Lent is a place to bring those fears, those anxieties. It’s a place where we acknowledge that we don’t always have the answers, that the world can be scary, that even Jesus, the Son of God, suffered and died on the cross. But, Dr. Reichel writes, “The Bible doesn’t talk about happiness, but it does talk about joy. The Bible doesn’t offer recipes for avoiding pain and suffering. It lifts up faith, hope, and love.”
We often talk about our “Lenten discipline” at this time of year, but what if, instead (or in addition to) this year, we thought about Lenten lights or Lenten lamps that we are lighting to provide a little hope? Where could you find the space in your own life to do that?
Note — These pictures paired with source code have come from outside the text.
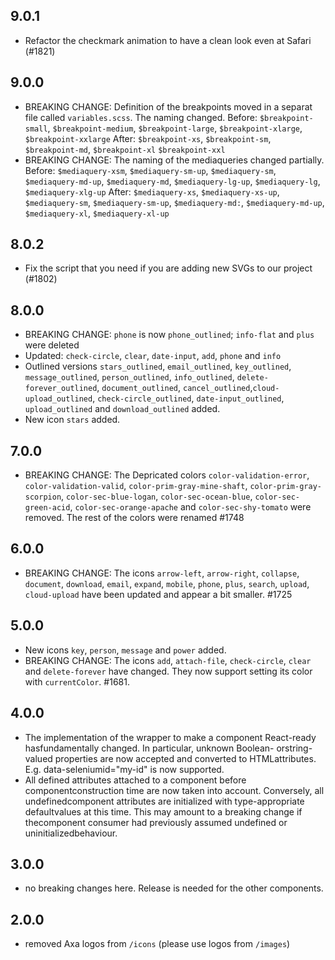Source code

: ## 9.0.1

- Refactor the checkmark animation to have a clean look even at Safari (#1821)

## 9.0.0

- BREAKING CHANGE: Definition of the breakpoints moved in a separat file called `variables.scss`. The naming changed.
  Before: `$breakpoint-small`, `$breakpoint-medium`, `$breakpoint-large`, `$breakpoint-xlarge`, `$breakpoint-xxlarge`
  After: `$breakpoint-xs`, `$breakpoint-sm`, `$breakpoint-md`, `$breakpoint-xl` `$breakpoint-xxl`
- BREAKING CHANGE: The naming of the mediaqueries changed partially.
  Before: `$mediaquery-xsm`, `$mediaquery-sm-up`, `$mediaquery-sm`, `$mediaquery-md-up`, `$mediaquery-md`, `$mediaquery-lg-up`, `$mediaquery-lg`, `$mediaquery-xlg-up`
  After: `$mediaquery-xs`, `$mediaquery-xs-up`, `$mediaquery-sm`, `$mediaquery-sm-up`, `$mediaquery-md:`, `$mediaquery-md-up`, `$mediaquery-xl`, `$mediaquery-xl-up`

## 8.0.2

- Fix the script that you need if you are adding new SVGs to our project (#1802)

## 8.0.0

- BREAKING CHANGE: `phone` is now `phone_outlined`; `info-flat` and `plus` were deleted
- Updated: `check-circle`, `clear`, `date-input`, `add`, `phone` and `info`
- Outlined versions `stars_outlined`, `email_outlined`, `key_outlined`, `message_outlined`, `person_outlined`, `info_outlined`, `delete-forever_outlined`, `document_outlined`, `cancel_outlined`,`cloud-upload_outlined`, `check-circle_outlined`, `date-input_outlined`, `upload_outlined` and `download_outlined` added.
- New icon `stars` added.

## 7.0.0

- BREAKING CHANGE: The Depricated colors `color-validation-error`, `color-validation-valid`, `color-prim-gray-mine-shaft`, `color-prim-gray-scorpion`, `color-sec-blue-logan`, `color-sec-ocean-blue`, `color-sec-green-acid`, `color-sec-orange-apache` and `color-sec-shy-tomato` were removed. The rest of the colors were renamed #1748

## 6.0.0

- BREAKING CHANGE: The icons `arrow-left`, `arrow-right`, `collapse`, `document`, `download`, `email`, `expand`, `mobile`, `phone`, `plus`, `search`, `upload`, `cloud-upload` have been updated and appear a bit smaller. #1725

## 5.0.0

- New icons `key`, `person`, `message` and `power` added.
- BREAKING CHANGE: The icons `add`, `attach-file`, `check-circle`, `clear` and `delete-forever` have changed. They now support setting its color with `currentColor`. #1681.

## 4.0.0

- The implementation of the wrapper to make a component React-ready hasfundamentally changed. In particular, unknown Boolean- orstring-valued properties are now accepted and converted to HTMLattributes. E.g. data-seleniumid="my-id" is now supported.
- All defined attributes attached to a component before componentconstruction time are now taken into account. Conversely, all undefinedcomponent attributes are initialized with type-appropriate defaultvalues at this time. This may amount to a breaking change if thecomponent consumer had previously assumed undefined or uninitializedbehaviour.

## 3.0.0

- no breaking changes here. Release is needed for the other components.

## 2.0.0

- removed Axa logos from `/icons` (please use logos from `/images`)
There’s an image that I’ve been thinking about this week. The image is of a sofa in a living room crowded with stuff, as if the residents are moving. Perhaps close your eyes and imagine your own sofa or bed, piled high with books, magazines, throw pillows, blankets, and maybe a couple pairs of socks. But there’s this one corner, this one little tiny corner of the sofa that is empty. And along comes a cat. And as cats do, it picks around the blankets and the socks and the magazines, and it sees this one space, hardly big enough for a cat. But it lands right there, sinks down, closes its eyes, and relaxes.
In all of the stuff of your life, the workload and the family, or the lack of work and loneliness, in all of that mess, where is the space that you can create for this season of Lent? Where is the space that you can carve out and just rest?
Maybe it’s just sitting in silence for a minute a day, or maybe it’s listening to 4 minutes of Gregorian chant, or working on a watercolor. Maybe it’s using the Lenten Mite Box reflections put together by the Service and Social Justice Board. Maybe it’s carrying small bills to give away or taking 5 deep breaths before you walk in the front door.
My prayer for us this Lent is that we remember temptation and tests don’t last forever, and that we can create light and space to see our way through. To quote another theologian, Kate Bowler, “May rest find you–a small pocket of quiet when your strength is gone. Amen.”